Open ajdamico opened 7 years ago
hrm. .onAttach()
does not get called when you do that and that's where V8
gets initialized. However, I agree that this should work and it shld be as simple as a test for the pkg global being initialized when that function is called.
Huge thanks for finding this edge case. I'll try to get a patch on github tonight.
hi, thanks. i guess i'll go with this workaround to eliminate the cran build note until you push the next version to cran :)
https://github.com/ajdamico/lodown/commit/512ed291b126f29f11010e67b3a9d1f1d76b2a7c
thank you for making this possible
# automatically load the world values survey
devtools::install_github("ajdamico/lodown")
library(lodown)
lodown( "wvs" , output_dir = "C:/My Directory/WVS" )
OH wait. I get the use-case you're doing now. You really don't need to use curlconverter
in a pkg that way. If you do just straighten()
:
library(curlconverter)
browserGET <- "curl 'http://www.worldvaluessurvey.org/WVSDocumentationWV4.jsp' -H 'Host: www.worldvaluessurvey.org' -H 'User-Agent: Mozilla/5.0 (X11; Ubuntu; Linux x86_64; rv:49.0) Gecko/20100101 Firefox/49.0' -H 'Accept: text/html,application/xhtml+xml,application/xml;q=0.9,*/*;q=0.8' -H 'Accept-Language: en-US,en;q=0.5' --compressed -H 'Connection: keep-alive' -H 'Upgrade-Insecure-Requests: 1'"
you get back a list
:
str(straighten(browserGET))
## List of 1
## $ :List of 5
## ..$ url : chr "http://www.worldvaluessurvey.org/WVSDocumentationWV4.jsp"
## ..$ method : chr "get"
## ..$ headers :List of 6
## .. ..$ Host : chr "www.worldvaluessurvey.org"

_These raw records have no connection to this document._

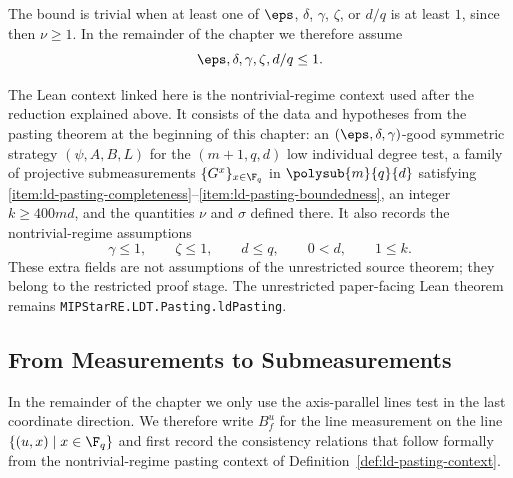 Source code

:The bound is trivial when at least one of $\eps$, $\delta$, $\gamma$, $\zeta$, or $d/q$ is at least $1$, since then $\nu \ge 1$. In the remainder of the chapter we therefore assume
\[
	\eps,\delta,\gamma,\zeta,d/q \le 1.
\]

\begin{definition}\label{def:ld-pasting-context}
	\leanok
	The Lean context linked here is the nontrivial-regime context used after the
	reduction explained above.  It consists of the data and hypotheses from the
	pasting theorem at the beginning of this chapter: an $(\eps,\delta,\gamma)$-good symmetric strategy
	$(\psi,A,B,L)$ for the $(m+1,q,d)$ low individual degree test, a family of
	projective submeasurements $\{G^x\}_{x \in \F_q}$ in $\polysub{m}{q}{d}$
	satisfying \ref{item:ld-pasting-completeness}--\ref{item:ld-pasting-boundedness},
	an integer $k \ge 400md$, and the quantities $\nu$ and $\sigma$ defined there.
	It also records the nontrivial-regime assumptions
	\[
		\gamma \le 1,\qquad \zeta \le 1,\qquad d \le q,\qquad 0<d,\qquad 1\le k.
	\]
	These extra fields are not assumptions of the unrestricted source theorem;
	they belong to the restricted proof stage.  The unrestricted paper-facing Lean
	theorem remains \texttt{MIPStarRE.LDT.Pasting.ldPasting}.
\end{definition}

\subsection{From Measurements to Submeasurements}

In the remainder of the chapter we only use the axis-parallel lines test in the
last coordinate direction. We therefore write $B_f^u$ for the line measurement
on the line $\{(u,x)\mid x\in\F_q\}$ and first record the consistency relations
that follow formally from the nontrivial-regime pasting context of
Definition~\ref{def:ld-pasting-context}.

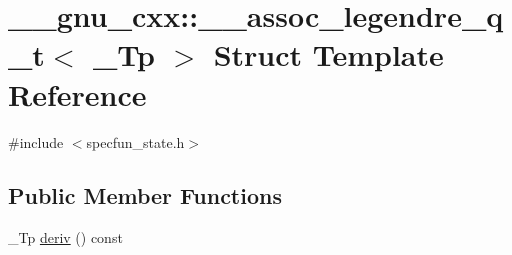 \hypertarget{struct____gnu__cxx_1_1____assoc__legendre__q__t}{}\section{\+\_\+\+\_\+gnu\+\_\+cxx\+:\+:\+\_\+\+\_\+assoc\+\_\+legendre\+\_\+q\+\_\+t$<$ \+\_\+\+Tp $>$ Struct Template Reference}
\label{struct____gnu__cxx_1_1____assoc__legendre__q__t}


{\ttfamily \#include $<$specfun\+\_\+state.\+h$>$}

\subsection*{Public Member Functions}
\begin{DoxyCompactItemize}
\item 
\+\_\+\+Tp \hyperlink{struct____gnu__cxx_1_1____assoc__legendre__q__t_a4c888580c659eaafe8dfc4eda957a516}{deriv} () const
\end{DoxyCompactItemize}
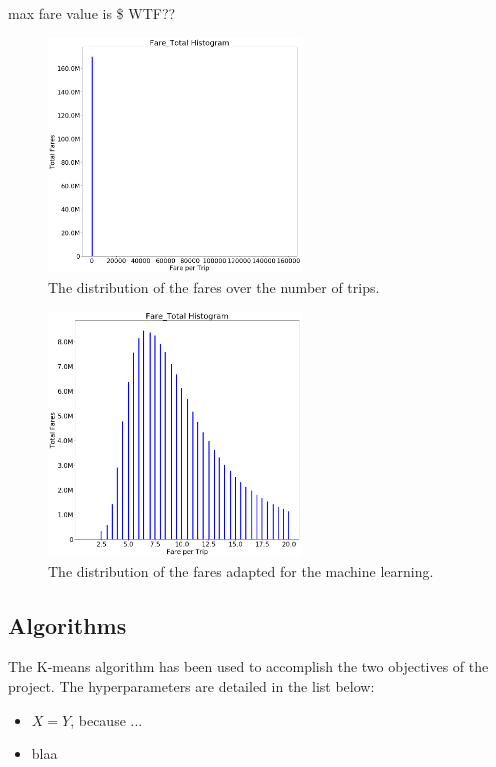 \documentclass[a4paper]{article}
\begin{document}
max fare value is \$ WTF?? 

\begin{figure}
  \centering
  \includegraphics[width=0.6\textwidth]{images/distribution-fares-bad.png}
  \caption{The distribution of the fares over the number of trips.}
  \label{fig:distribution-fares-bad}
\end{figure}

\begin{figure}
  \centering
  \includegraphics[width=0.6\textwidth]{images/distribution-fares-fix.png}
  \caption{The distribution of the fares adapted for the machine learning.}
  \label{fig:distribution-fares-fixed}
\end{figure}


\subsection{Algorithms}
The K-means algorithm has been used to accomplish the two objectives of the project. The hyperparameters are detailed in the list below:

\begin{itemize}
  \item $X=Y$, because ...
  \item blaa
\end{itemize}
\end{document}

## .. ..$ User-Agent : chr "Mozilla/5.0 (X11; Ubuntu; Linux x86_64; rv:49.0) Gecko/20100101 Firefox/49.0"
## .. ..$ Accept : chr "text/html,application/xhtml+xml,application/xml;q=0.9,*/*;q=0.8"
## .. ..$ Accept-Language : chr "en-US,en;q=0.5"
## .. ..$ Connection : chr "keep-alive"
## .. ..$ Upgrade-Insecure-Requests: chr "1"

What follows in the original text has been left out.